In the copy, include every entry exactly but none of its images.

(Plain-text document sources)
◆ ◆ ◆ ◆

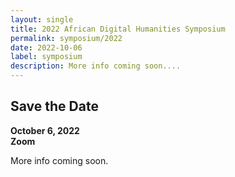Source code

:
 ```yaml
---
layout: single
title: 2022 African Digital Humanities Symposium
permalink: symposium/2022
date: 2022-10-06
label: symposium
description: More info coming soon....
---
```


## Save the Date

**October 6, 2022  
Zoom**

More info coming soon.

◆ ◆ ◆ ◆

_Task answer_
Source code

:
 ```yaml
---
layout: single
title: 2022 African Digital Humanities Symposium
permalink: symposium/2022
date: 2022-10-06
label: symposium
description: More info coming soon....
---
```


## Save the Date

**October 6, 2022  
Zoom**

More info coming soon.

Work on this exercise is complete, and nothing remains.